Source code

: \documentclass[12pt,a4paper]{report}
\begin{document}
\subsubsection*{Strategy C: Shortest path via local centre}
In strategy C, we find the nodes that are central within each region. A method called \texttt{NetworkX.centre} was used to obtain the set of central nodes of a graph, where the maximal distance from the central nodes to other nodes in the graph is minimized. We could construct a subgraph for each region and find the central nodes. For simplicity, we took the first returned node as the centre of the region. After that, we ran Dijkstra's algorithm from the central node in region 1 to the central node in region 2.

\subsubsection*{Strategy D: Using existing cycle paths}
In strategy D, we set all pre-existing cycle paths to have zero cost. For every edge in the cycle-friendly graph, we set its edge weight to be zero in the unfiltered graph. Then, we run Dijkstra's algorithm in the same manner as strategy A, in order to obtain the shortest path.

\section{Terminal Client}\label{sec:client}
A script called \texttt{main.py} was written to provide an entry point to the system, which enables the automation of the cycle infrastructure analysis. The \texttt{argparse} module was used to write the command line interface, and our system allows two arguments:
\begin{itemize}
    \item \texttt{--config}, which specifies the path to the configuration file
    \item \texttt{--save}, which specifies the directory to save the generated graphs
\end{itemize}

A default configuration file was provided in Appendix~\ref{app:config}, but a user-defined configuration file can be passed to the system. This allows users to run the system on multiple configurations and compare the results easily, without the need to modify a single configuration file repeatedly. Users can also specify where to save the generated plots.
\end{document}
────────────────────
> [Work required]: Locate "the generated graphs" in the material, then quote the line that contains it and all lines after it through the final one.

> [Exercise solution]:
    \item \texttt{--save}, which specifies the directory to save the generated graphs
\end{itemize}

A default configuration file was provided in Appendix~\ref{app:config}, but a user-defined configuration file can be passed to the system. This allows users to run the system on multiple configurations and compare the results easily, without the need to modify a single configuration file repeatedly. Users can also specify where to save the generated plots.
\end{document}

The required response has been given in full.